Too often in the media we read about the nation's obesity challenge and how it should be addressed through changing what we eat and drink – the “calories in” component of the ever-important energy balance equation.  But very rarely do we read, hear or see media reports on the importance of “calories out” – that is, burning calories through day-to-day activity and exercise.

Admittedly, lots of things have changed in our lifestyle when it comes to what we eat and drink.  But just as much has changed when it comes to our activity levels – or in many cases, our sedentary lifestyles. Sitting at computers for lengthy periods of time, playing video games, driving our cars whenever possible, living in less walkable communities – all of these things can contribute to weight gain if we are taking in more than we’re burning off.

In 2009, the U.S. Department of Health and Human Services published its first-ever Physical Activity Guidelines for Americans.  These guidelines describe the types and amounts of physical activity that offer health benefits to Americans.
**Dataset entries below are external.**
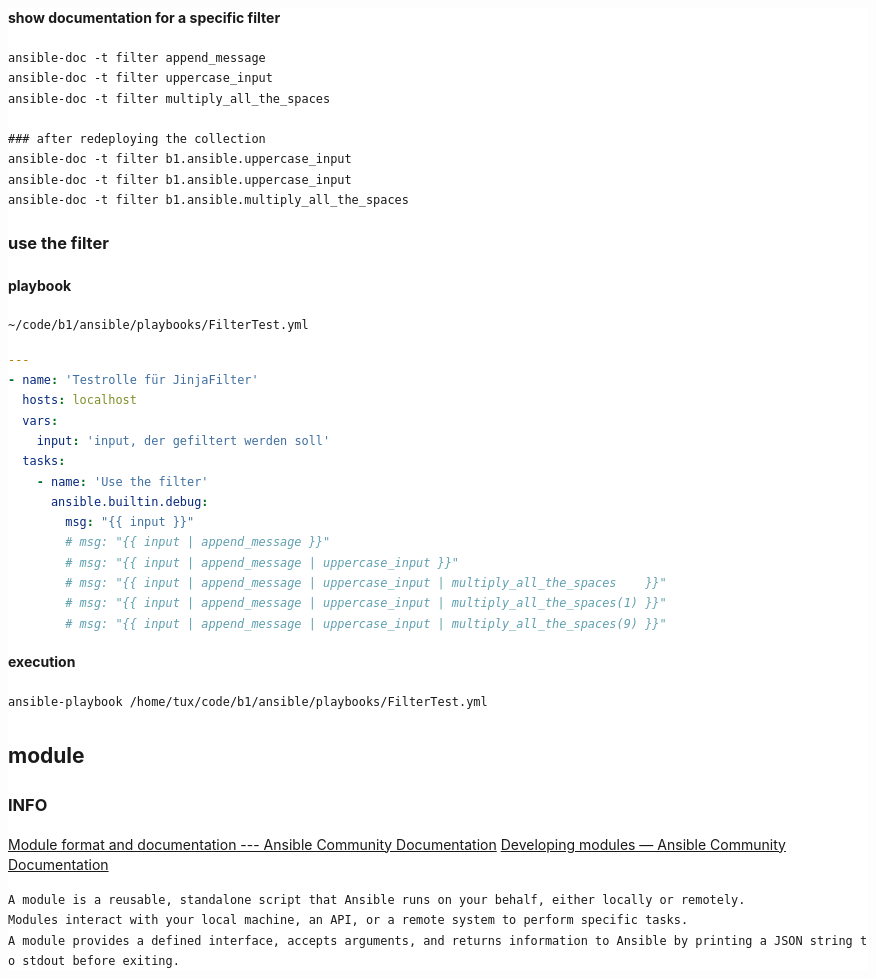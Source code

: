 #### show documentation for a specific filter
``` shell
ansible-doc -t filter append_message
ansible-doc -t filter uppercase_input
ansible-doc -t filter multiply_all_the_spaces

### after redeploying the collection
ansible-doc -t filter b1.ansible.uppercase_input
ansible-doc -t filter b1.ansible.uppercase_input
ansible-doc -t filter b1.ansible.multiply_all_the_spaces
```

### use the filter

#### playbook
`~/code/b1/ansible/playbooks/FilterTest.yml`


``` yaml
---
- name: 'Testrolle für JinjaFilter'
  hosts: localhost
  vars:
    input: 'input, der gefiltert werden soll'
  tasks:
    - name: 'Use the filter'
      ansible.builtin.debug:
        msg: "{{ input }}"
        # msg: "{{ input | append_message }}"
        # msg: "{{ input | append_message | uppercase_input }}"
        # msg: "{{ input | append_message | uppercase_input | multiply_all_the_spaces    }}"
        # msg: "{{ input | append_message | uppercase_input | multiply_all_the_spaces(1) }}"
        # msg: "{{ input | append_message | uppercase_input | multiply_all_the_spaces(9) }}"

```
#### execution
```shell
ansible-playbook /home/tux/code/b1/ansible/playbooks/FilterTest.yml
```



## module

### INFO

[Module format and documentation --- Ansible Community Documentation](https://docs.ansible.com/ansible/latest/dev_guide/developing_modules_documenting.html)
[Developing modules — Ansible Community Documentation](https://docs.ansible.com/ansible/latest/dev_guide/developing_modules_general.html#creating-an-info-or-a-facts-module)


    A module is a reusable, standalone script that Ansible runs on your behalf, either locally or remotely. 
    Modules interact with your local machine, an API, or a remote system to perform specific tasks. 
    A module provides a defined interface, accepts arguments, and returns information to Ansible by printing a JSON string to stdout before exiting.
And the Department even has a number of fact sheets and tool kits to help you be more active.

Physical activity can play a critical role in helping you balance the calories you consume – which is essential to maintaining a healthy weight and overall good health. So every once in a while, take a moment to get up from your computer and walk around the office – not only will you get some exercise, but you may get to know your colleagues a bit better.  And when you get home this evening, perhaps pull your children away from the video games and get outside for a bike ride – you’ll all feel better in the end.